An eﬀective technique to show in detail the gaze point of clustered graphs involves displaying only the nodes that are focused on. One of the purposes of visualization is to obtain related information about the nodes that we pay attention to. In this case, the information about the nodes in the cluster is important. Also, it is possible to expand the cluster with the above-mentioned slider, but there is the possibility that unnecessary nodes may also be expanded.

Because of that, we implemented a function that expands one cluster that is appointed at one time, so that the appointed clusters are expanded one by one.

As a result, the logical structure of the nodes being focused on can be seen,

and the readers are assisted in their appropriate recognition.

(5)

5 Isosimilarity Contour Drawing

We wanted to develop a new method of improving readability that was diﬀerent from dynamic modiﬁcation of clustering level, and we came up with the idea of focusing on the reader’s viewpoint.
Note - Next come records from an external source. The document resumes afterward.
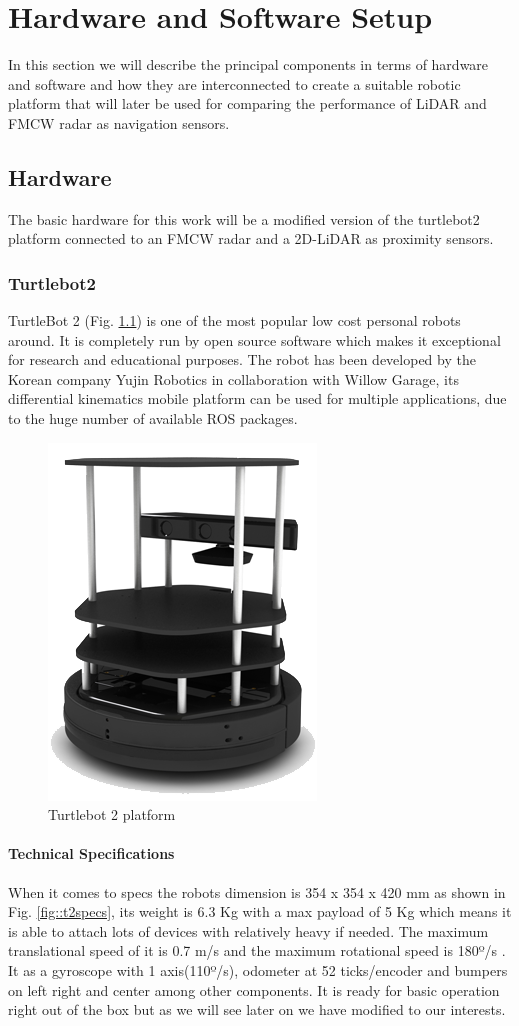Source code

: \chapter{Hardware and Software Setup}

In this section we will describe the principal components in terms of hardware and software and how they are interconnected to create a suitable robotic platform that will later be used for comparing the performance of \ac{LiDAR} and \ac{FMCW} \ac{radar} as navigation sensors.


\section{Hardware}
The basic hardware for this work will be a  modified version of the  turtlebot2 platform connected to an \ac{FMCW} \ac{radar} and a 2D-\ac{LiDAR} as proximity sensors.


\subsection{Turtlebot2}
TurtleBot 2 (Fig. \ref{fig:t2}) is one of the  most popular low cost personal robots around. It is completely run by open source software which makes it exceptional for research and educational purposes. The robot has been developed by the Korean company Yujin Robotics in collaboration with Willow Garage, its differential kinematics mobile platform can be used for multiple applications, due to the huge number of available ROS packages.

\begin{figure}[h] 
\centerline{\includegraphics [width=0.3 \textwidth]{imgs/chapter4/turtlebot2.png}}
\caption{Turtlebot 2 platform}
\label{fig:t2}
\end{figure}

\subsubsection*{Technical Specifications}
When it comes to specs the robots dimension is 354 x 354 x 420 mm as shown in Fig. \ref{fig::t2specs}, its weight is 6.3 Kg with a max payload of 5 Kg which means it is able to attach lots of devices with relatively heavy if needed. The maximum translational  speed of it is 0.7 m/s and the maximum rotational speed is 180º/s . It as a gyroscope with 1 axis(110º/s), odometer at 52 ticks/encoder and  bumpers on left right and center among other components. It is ready for basic operation right out of the box but as we will see later on we have modified to our interests.

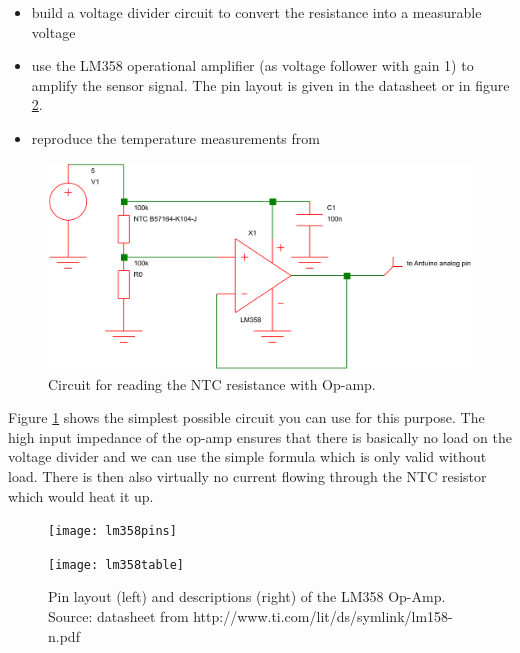 \begin{itemize}
	\item build a voltage divider circuit to convert the resistance into a measurable voltage
	\item use the LM358 operational amplifier (as voltage follower with gain 1) to amplify the sensor signal. The pin layout is given in the datasheet or in figure \ref{fig:tempcircuit2}.
	\item reproduce the temperature measurements from 
\end{itemize}

\begin{figure}[H]
\begin{center}
\includegraphics[width=14cm]{ntc_opamp_schematic}
\caption{Circuit for reading the NTC resistance with Op-amp.}\label{fig:tempcircuit}
\end{center}
\end{figure}

Figure \ref{fig:tempcircuit} shows the simplest possible circuit you can use for this purpose. The high input impedance of the op-amp ensures that there is basically no load on the voltage divider and we can use the simple formula which is only valid without load. There is then also virtually no current flowing through the NTC resistor which would heat it up.


\begin{figure}[H]
\begin{center}
  \centering
  \begin{minipage}[b]{0.4\textwidth}
    \texttt{[image: lm358pins]}
  \end{minipage}
  \hfill
  \begin{minipage}[b]{0.5\textwidth}
    \texttt{[image: lm358table]}
  \end{minipage}
\caption{Pin layout (left) and descriptions (right) of the LM358 Op-Amp. Source: datasheet from http://www.ti.com/lit/ds/symlink/lm158-n.pdf}\label{fig:tempcircuit2}
\end{center}
\end{figure}


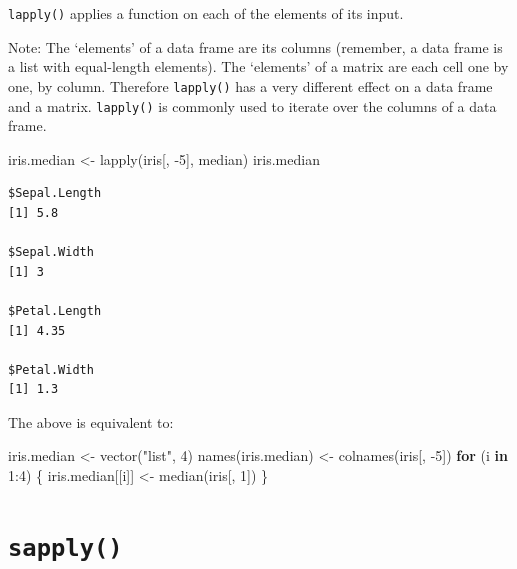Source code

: \documentclass[
]{book}
\makeatletter
\newenvironment{Shaded}{\begin{snugshade}}{\end{snugshade}}
\newcommand{\ControlFlowTok}[1]{\textcolor[rgb]{0.13,0.29,0.53}{\textbf{#1}}}
\newcommand{\DecValTok}[1]{\textcolor[rgb]{0.00,0.00,0.81}{#1}}
\newcommand{\FunctionTok}[1]{\textcolor[rgb]{0.00,0.00,0.00}{#1}}
\newcommand{\NormalTok}[1]{#1}
\newcommand{\OtherTok}[1]{\textcolor[rgb]{0.56,0.35,0.01}{#1}}
\newcommand{\SpecialCharTok}[1]{\textcolor[rgb]{0.00,0.00,0.00}{#1}}
\newcommand{\StringTok}[1]{\textcolor[rgb]{0.31,0.60,0.02}{#1}}
\newenvironment{kframe}{%
\medskip{}
\setlength{\fboxsep}{.8em}
 \def\at@end@of@kframe{}%
 \ifinner\ifhmode%
  \def\at@end@of@kframe{\end{minipage}}%
  \begin{minipage}{\columnwidth}%
 \fi\fi%
 \def\FrameCommand##1{\hskip\@totalleftmargin \hskip-\fboxsep
 \colorbox{shadecolor}{##1}\hskip-\fboxsep
     \hskip-\linewidth \hskip-\@totalleftmargin \hskip\columnwidth}%
 \MakeFramed {\advance\hsize-\width
   \@totalleftmargin\z@ \linewidth\hsize
   \@setminipage}}%
 {\par\unskip\endMakeFramed%
 \at@end@of@kframe}
\newenvironment{rmdblock}[1]
  {
  \begin{itemize}
  \renewcommand{\labelitemi}{
    \raisebox{-.7\height}[0pt][0pt]{
      {\setkeys{Gin}{width=3em,keepaspectratio}\texttt{[image: images/\#1]}}
    }
  }
  \setlength{\fboxsep}{1em}
  \begin{kframe}
  \item
  }
  {
  \end{kframe}
  \end{itemize}
  }
\newenvironment{info}
  {\begin{rmdblock}{info}}
  {\end{rmdblock}}
\makeatother
\begin{document}
\begin{info}
\texttt{lapply()} applies a function on each of the elements of its
input.
\end{info}

Note: The `elements' of a data frame are its columns (remember, a data frame is a list with equal-length elements). The `elements' of a matrix are each cell one by one, by column. Therefore \texttt{lapply()} has a very different effect on a data frame and a matrix. \texttt{lapply()} is commonly used to iterate over the columns of a data frame.

\begin{Shaded}
\begin{Highlighting}[]
\NormalTok{iris.median }\OtherTok{\textless{}{-}} \FunctionTok{lapply}\NormalTok{(iris[, }\SpecialCharTok{{-}}\DecValTok{5}\NormalTok{], median)}
\NormalTok{iris.median}
\end{Highlighting}
\end{Shaded}

\begin{verbatim}
$Sepal.Length
[1] 5.8

$Sepal.Width
[1] 3

$Petal.Length
[1] 4.35

$Petal.Width
[1] 1.3
\end{verbatim}

The above is equivalent to:

\begin{Shaded}
\begin{Highlighting}[]
\NormalTok{iris.median }\OtherTok{\textless{}{-}} \FunctionTok{vector}\NormalTok{(}\StringTok{"list"}\NormalTok{, }\DecValTok{4}\NormalTok{)}
\FunctionTok{names}\NormalTok{(iris.median) }\OtherTok{\textless{}{-}} \FunctionTok{colnames}\NormalTok{(iris[, }\SpecialCharTok{{-}}\DecValTok{5}\NormalTok{])}
\ControlFlowTok{for}\NormalTok{ (i }\ControlFlowTok{in} \DecValTok{1}\SpecialCharTok{:}\DecValTok{4}\NormalTok{) \{}
\NormalTok{  iris.median[[i]] }\OtherTok{\textless{}{-}} \FunctionTok{median}\NormalTok{(iris[, }\DecValTok{1}\NormalTok{])}
\NormalTok{\}}
\end{Highlighting}
\end{Shaded}

\hypertarget{sapply}{%
\section{\texorpdfstring{\texttt{sapply()}}{sapply()}}\label{sapply}}
\end{document}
This method involves drawing a closed curve surrounding highly related nodes using the cluster information, and its purpose is to improve graspability. We named this method “isosimilarity contour drawing.”

An eﬀective way to show what humans ﬁxate their eyes on is to indicate the important parts with a surrounding line. The formation of clusters can be recognized from the result even if clustering is not used. However, we aim to improve the recognition of the relations between nodes by actively displaying the result of clustering using a contour line.

The hierarchy clustering used in this research has a tree structure. It is possible to represent it using a nested structure. In an isosimilarity contour drawing, original nodes and edges are always drawn. If the dendrogram is cut horizontally, the clusters under the cut line are drawn. The cluster is represented as a closed curve that encloses all the included nodes.

The interface of this method also includes a slider, where we can interactively change the thereshold value to draw contours. When moving the slider in the negative direction, the number of contours increases until ﬁnally all nodes are surrounded by the biggest contours.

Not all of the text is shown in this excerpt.